Nature creates culture

“It’s important that my artistic decisions are very often based on things we know or think we know about history and its music. For me, the output is very modern.The soundscape is very modern, it’s because I live here and now, and it’s for me to be pleased. It needs to sound like this, and that’s why it connects to people here and now as well, and the same goes for the thematics. There are so many things from these old traditions that belong in the past, rightfully, because they have no place. They have no natural place here. They have no relevance anymore. But the thing with a lot of these nature-based traditions is that nature creates culture wherever it is. The culture is shaped by nature, and that is why so many of the things from the nature-based traditions still resonate with us. And of course, in a society where the void between us and our surroundings is just becoming bigger and bigger. We are more and more sick. We are more and more lost. I think people find our music to be a bridge, to connect a place and space, to connect to our environment. I know a lot of people think my music is about Vikings and swords and shit. The Vikings show used our music. I was part of that, but that has nothing to do with the thematics of our songs. It has always been a very animistic place and force. But perhaps on the last two albums, I’ve become less esoteric and more direct in my way of voicing that.”

Speaking to people on a global scale

“Even though the packaging is Nordic on our music, the fact is, when you go back in time, you see just how similar it is. The same instrument types. It’s very often the same tonalities. It’s the same polyrhythmics. You always find the fifth – the fifth note – all over the planet. And that’s the same with all of these folklores – the deities’ connection to nature. The similarities are much more prominent than the dissimilarities. That is also why I think it speaks to people on a global scale. It’s so ancient and universal that it is almost in our DNA. You find it everywhere. It makes more sense that it’s a dialect of the same thing, and that fits with the idea of nature creating culture – the dialects. Because nature is different in Norway than it is in South America, but the mechanism of creation is the same.”

Paganism has different needs now

“There is no escapism in what we do. I don’t romanticise the past. There was just as much stupidity back then as there has always been. And also, you have to remember that animism now, or paganism now, is completely different than it was then, because it has different needs. They did not have a romantic idea about nature. They fought nature. It was the cultivated crop fields that were their sacred earth. The ones they used to heal sick children. It was wild nature that was dangerous. That’s where the trolls and bad spirits and everything bad were. The giants, they call them in English, represent everything that’s not cultivated and tamed. 

“Today, it’s the complete opposite. But of course, it’s that need to tame the world that brought us here in the first place. So you can’t just go back in time – it doesn’t make any sense. It’s completely different. You can’t recreate their way of doing it because their way was based on completely different means. And if you don’t consider the needs in your ritual practice, or in your way of believing, it has no function, there is no potency in it. It’s hollow symbols. It’s hollow words. It’s hollow traditions. And unfortunately, a lot of what you see in that [nativist] movement is just that, because the premise is wrong and now it’s changed.

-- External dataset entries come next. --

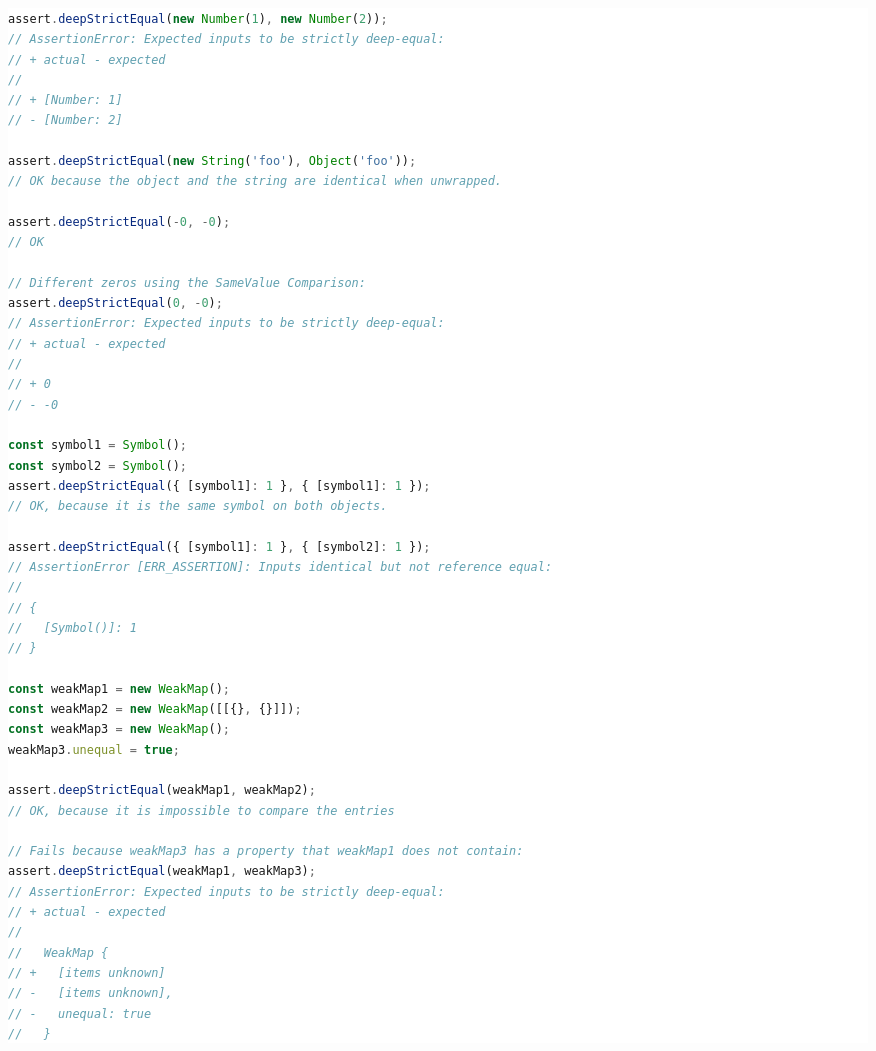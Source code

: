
 ```js
assert.deepStrictEqual(new Number(1), new Number(2));
// AssertionError: Expected inputs to be strictly deep-equal:
// + actual - expected
//
// + [Number: 1]
// - [Number: 2]

assert.deepStrictEqual(new String('foo'), Object('foo'));
// OK because the object and the string are identical when unwrapped.

assert.deepStrictEqual(-0, -0);
// OK

// Different zeros using the SameValue Comparison:
assert.deepStrictEqual(0, -0);
// AssertionError: Expected inputs to be strictly deep-equal:
// + actual - expected
//
// + 0
// - -0

const symbol1 = Symbol();
const symbol2 = Symbol();
assert.deepStrictEqual({ [symbol1]: 1 }, { [symbol1]: 1 });
// OK, because it is the same symbol on both objects.

assert.deepStrictEqual({ [symbol1]: 1 }, { [symbol2]: 1 });
// AssertionError [ERR_ASSERTION]: Inputs identical but not reference equal:
//
// {
//   [Symbol()]: 1
// }

const weakMap1 = new WeakMap();
const weakMap2 = new WeakMap([[{}, {}]]);
const weakMap3 = new WeakMap();
weakMap3.unequal = true;

assert.deepStrictEqual(weakMap1, weakMap2);
// OK, because it is impossible to compare the entries

// Fails because weakMap3 has a property that weakMap1 does not contain:
assert.deepStrictEqual(weakMap1, weakMap3);
// AssertionError: Expected inputs to be strictly deep-equal:
// + actual - expected
//
//   WeakMap {
// +   [items unknown]
// -   [items unknown],
// -   unequal: true
//   }
```
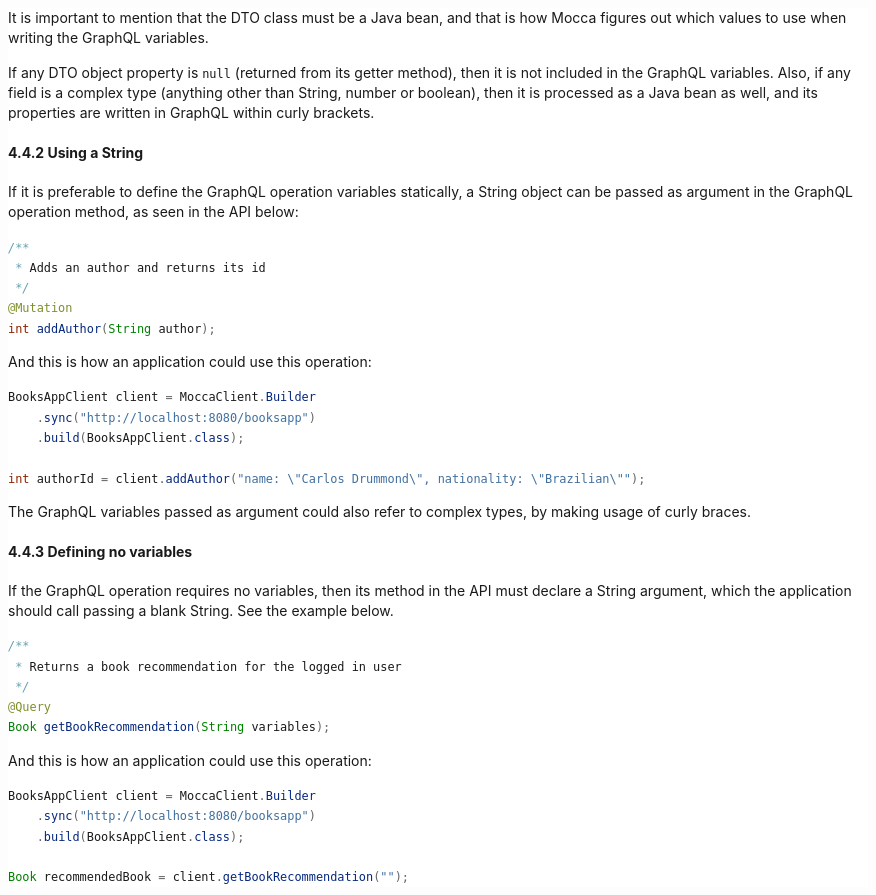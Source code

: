 It is important to mention that the DTO class must be a Java bean, and that is how Mocca figures out which values to use when writing the GraphQL variables.

If any DTO object property is `null` (returned from its getter method), then it is not included in the GraphQL variables. Also, if any field is a complex type (anything other than String, number or boolean), then it is processed as a Java bean as well, and its properties are written in GraphQL within curly brackets.

#### 4.4.2 Using a String

If it is preferable to define the GraphQL operation variables statically, a String object can be passed as argument in the GraphQL operation method, as seen in the API below:


``` java
/**
 * Adds an author and returns its id
 */
@Mutation
int addAuthor(String author);
```

And this is how an application could use this operation:

``` java
BooksAppClient client = MoccaClient.Builder
    .sync("http://localhost:8080/booksapp")
    .build(BooksAppClient.class);

int authorId = client.addAuthor("name: \"Carlos Drummond\", nationality: \"Brazilian\"");
```

The GraphQL variables passed as argument could also refer to complex types, by making usage of curly braces.

#### 4.4.3 Defining no variables

If the GraphQL operation requires no variables, then its method in the API must declare a String argument, which the application should call passing a blank String. See the example below.

``` java
/**
 * Returns a book recommendation for the logged in user
 */
@Query
Book getBookRecommendation(String variables);
```

And this is how an application could use this operation:

``` java
BooksAppClient client = MoccaClient.Builder
    .sync("http://localhost:8080/booksapp")
    .build(BooksAppClient.class);

Book recommendedBook = client.getBookRecommendation("");
```
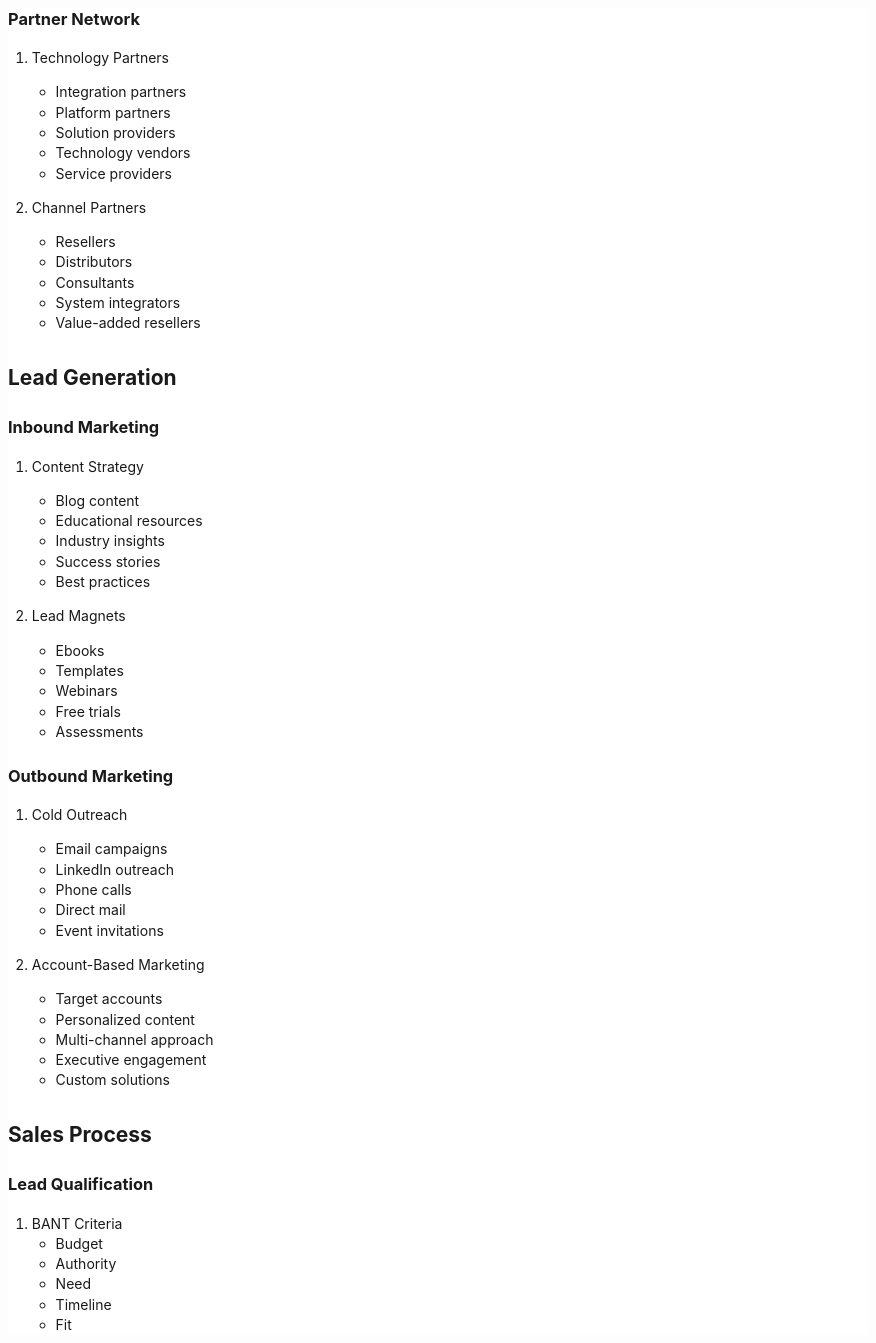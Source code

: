 ### Partner Network
1. Technology Partners
   - Integration partners
   - Platform partners
   - Solution providers
   - Technology vendors
   - Service providers

2. Channel Partners
   - Resellers
   - Distributors
   - Consultants
   - System integrators
   - Value-added resellers

## Lead Generation

### Inbound Marketing
1. Content Strategy
   - Blog content
   - Educational resources
   - Industry insights
   - Success stories
   - Best practices

2. Lead Magnets
   - Ebooks
   - Templates
   - Webinars
   - Free trials
   - Assessments

### Outbound Marketing
1. Cold Outreach
   - Email campaigns
   - LinkedIn outreach
   - Phone calls
   - Direct mail
   - Event invitations

2. Account-Based Marketing
   - Target accounts
   - Personalized content
   - Multi-channel approach
   - Executive engagement
   - Custom solutions

## Sales Process

### Lead Qualification
1. BANT Criteria
   - Budget
   - Authority
   - Need
   - Timeline
   - Fit
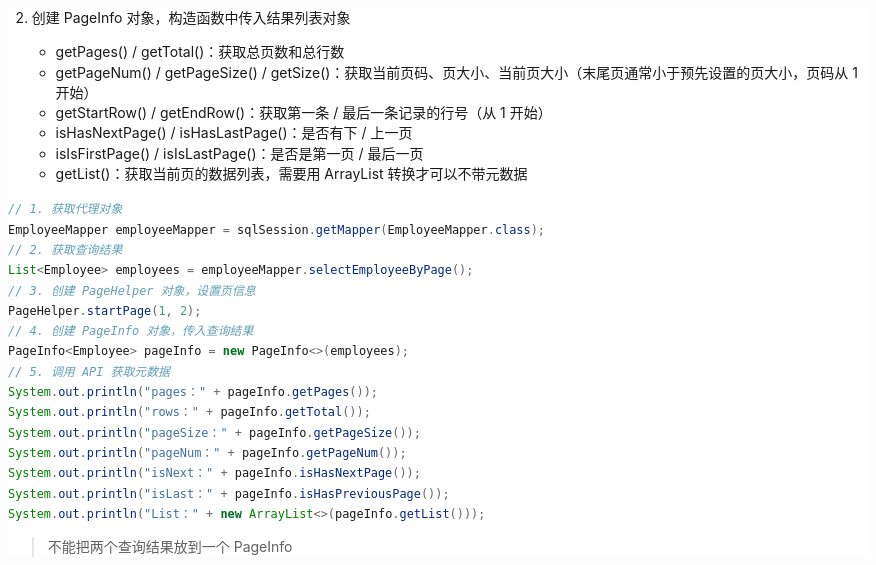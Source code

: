 2. 创建 PageInfo 对象，构造函数中传入结果列表对象

    - getPages() / getTotal()：获取总页数和总行数
    - getPageNum() / getPageSize() / getSize()：获取当前页码、页大小、当前页大小（末尾页通常小于预先设置的页大小，页码从 1 开始）
    - getStartRow() / getEndRow()：获取第一条 / 最后一条记录的行号（从 1 开始）
    - isHasNextPage() / isHasLastPage()：是否有下 / 上一页
    - isIsFirstPage() / isIsLastPage()：是否是第一页 / 最后一页
    - getList()：获取当前页的数据列表，需要用 ArrayList 转换才可以不带元数据

```java
// 1. 获取代理对象
EmployeeMapper employeeMapper = sqlSession.getMapper(EmployeeMapper.class);
// 2. 获取查询结果
List<Employee> employees = employeeMapper.selectEmployeeByPage();
// 3. 创建 PageHelper 对象，设置页信息
PageHelper.startPage(1, 2);
// 4. 创建 PageInfo 对象，传入查询结果
PageInfo<Employee> pageInfo = new PageInfo<>(employees);
// 5. 调用 API 获取元数据
System.out.println("pages：" + pageInfo.getPages());
System.out.println("rows：" + pageInfo.getTotal());
System.out.println("pageSize：" + pageInfo.getPageSize());
System.out.println("pageNum：" + pageInfo.getPageNum());
System.out.println("isNext：" + pageInfo.isHasNextPage());
System.out.println("isLast：" + pageInfo.isHasPreviousPage());
System.out.println("List：" + new ArrayList<>(pageInfo.getList()));
```

> 不能把两个查询结果放到一个 PageInfo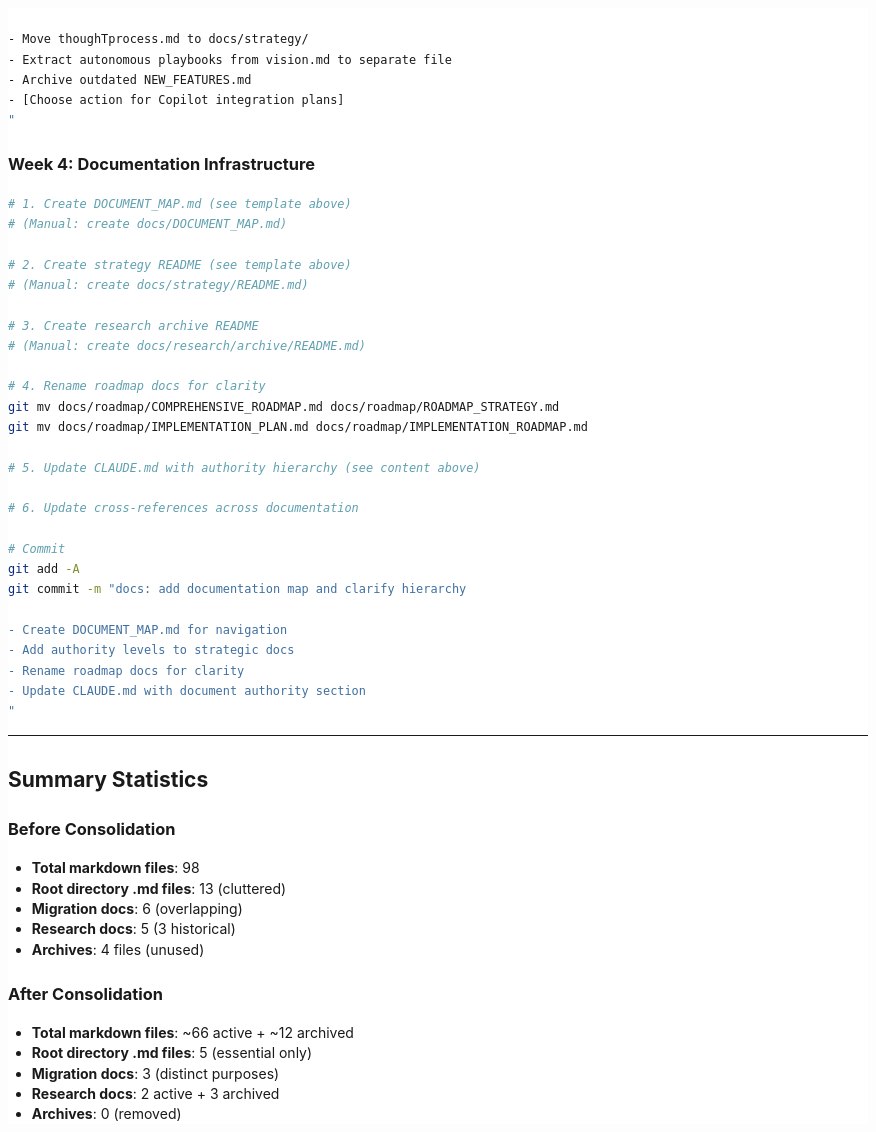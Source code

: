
 ```bash

- Move thoughTprocess.md to docs/strategy/
- Extract autonomous playbooks from vision.md to separate file
- Archive outdated NEW_FEATURES.md
- [Choose action for Copilot integration plans]
"
```

### Week 4: Documentation Infrastructure
```bash
# 1. Create DOCUMENT_MAP.md (see template above)
# (Manual: create docs/DOCUMENT_MAP.md)

# 2. Create strategy README (see template above)
# (Manual: create docs/strategy/README.md)

# 3. Create research archive README
# (Manual: create docs/research/archive/README.md)

# 4. Rename roadmap docs for clarity
git mv docs/roadmap/COMPREHENSIVE_ROADMAP.md docs/roadmap/ROADMAP_STRATEGY.md
git mv docs/roadmap/IMPLEMENTATION_PLAN.md docs/roadmap/IMPLEMENTATION_ROADMAP.md

# 5. Update CLAUDE.md with authority hierarchy (see content above)

# 6. Update cross-references across documentation

# Commit
git add -A
git commit -m "docs: add documentation map and clarify hierarchy

- Create DOCUMENT_MAP.md for navigation
- Add authority levels to strategic docs
- Rename roadmap docs for clarity
- Update CLAUDE.md with document authority section
"
```

---

## Summary Statistics

### Before Consolidation
- **Total markdown files**: 98
- **Root directory .md files**: 13 (cluttered)
- **Migration docs**: 6 (overlapping)
- **Research docs**: 5 (3 historical)
- **Archives**: 4 files (unused)

### After Consolidation
- **Total markdown files**: ~66 active + ~12 archived
- **Root directory .md files**: 5 (essential only)
- **Migration docs**: 3 (distinct purposes)
- **Research docs**: 2 active + 3 archived
- **Archives**: 0 (removed)
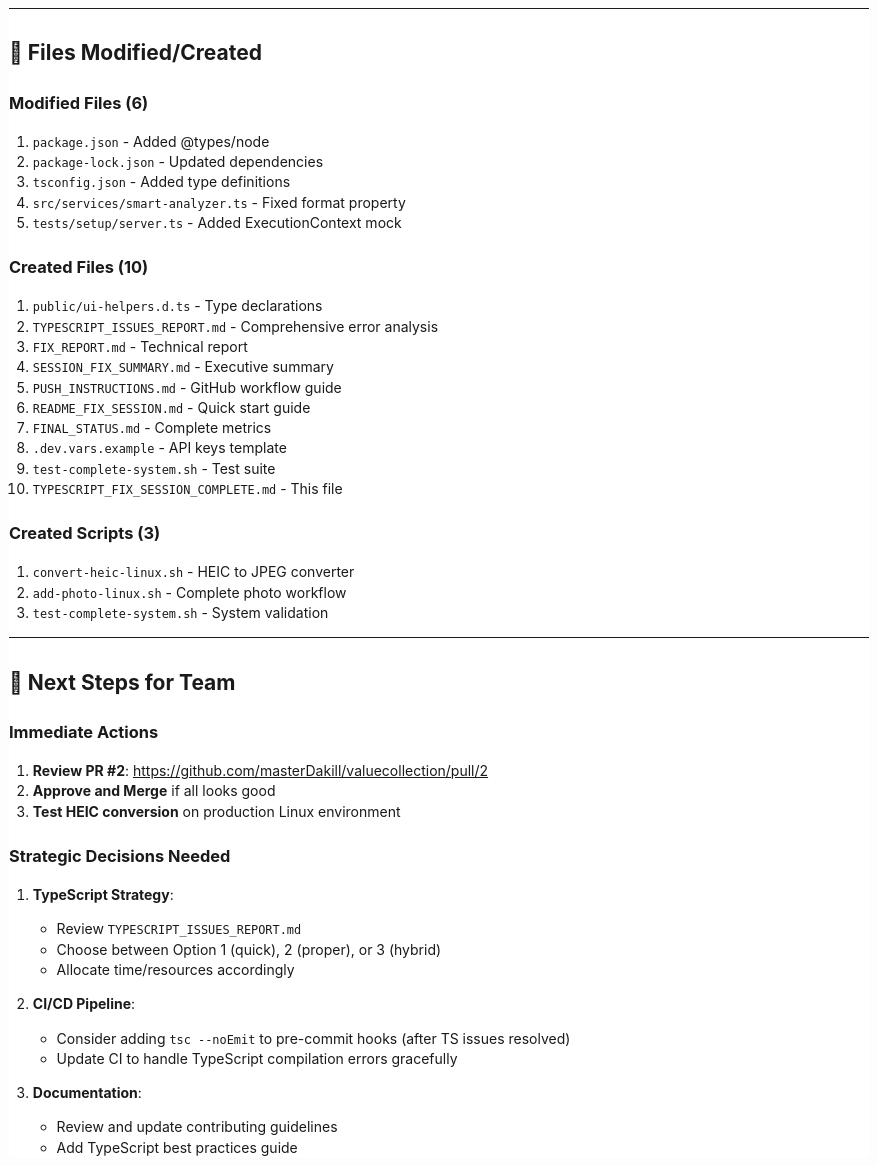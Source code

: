 
---

## 📝 Files Modified/Created

### Modified Files (6)
1. `package.json` - Added @types/node
2. `package-lock.json` - Updated dependencies
3. `tsconfig.json` - Added type definitions
4. `src/services/smart-analyzer.ts` - Fixed format property
5. `tests/setup/server.ts` - Added ExecutionContext mock

### Created Files (10)
1. `public/ui-helpers.d.ts` - Type declarations
2. `TYPESCRIPT_ISSUES_REPORT.md` - Comprehensive error analysis
3. `FIX_REPORT.md` - Technical report
4. `SESSION_FIX_SUMMARY.md` - Executive summary
5. `PUSH_INSTRUCTIONS.md` - GitHub workflow guide
6. `README_FIX_SESSION.md` - Quick start guide
7. `FINAL_STATUS.md` - Complete metrics
8. `.dev.vars.example` - API keys template
9. `test-complete-system.sh` - Test suite
10. `TYPESCRIPT_FIX_SESSION_COMPLETE.md` - This file

### Created Scripts (3)
1. `convert-heic-linux.sh` - HEIC to JPEG converter
2. `add-photo-linux.sh` - Complete photo workflow
3. `test-complete-system.sh` - System validation

---

## 🚀 Next Steps for Team

### Immediate Actions
1. **Review PR #2**: https://github.com/masterDakill/valuecollection/pull/2
2. **Approve and Merge** if all looks good
3. **Test HEIC conversion** on production Linux environment

### Strategic Decisions Needed
1. **TypeScript Strategy**:
   - Review `TYPESCRIPT_ISSUES_REPORT.md`
   - Choose between Option 1 (quick), 2 (proper), or 3 (hybrid)
   - Allocate time/resources accordingly

2. **CI/CD Pipeline**:
   - Consider adding `tsc --noEmit` to pre-commit hooks (after TS issues resolved)
   - Update CI to handle TypeScript compilation errors gracefully

3. **Documentation**:
   - Review and update contributing guidelines
   - Add TypeScript best practices guide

“That is why I say that some things belong in the past: something we learn from and we move on. I don’t idolize what they were doing 2,000 years ago, because I think that by learning what they did, we can do it so much better now. That’s the power of history. That’s what it’s there for: memory. History is the healthy relation to your roots. That’s what is there to secure you to your shoes. Then you don’t feel threatened by meeting other people who are strong in their roots and where they come from – quite the opposite. Then it becomes a healthy meeting. So I think that’s also a problem why people are so scared of that. They are rootless trees.”

Wardruna’s new album, Birna, is released 24th January via Music For Nations and By Norse Music.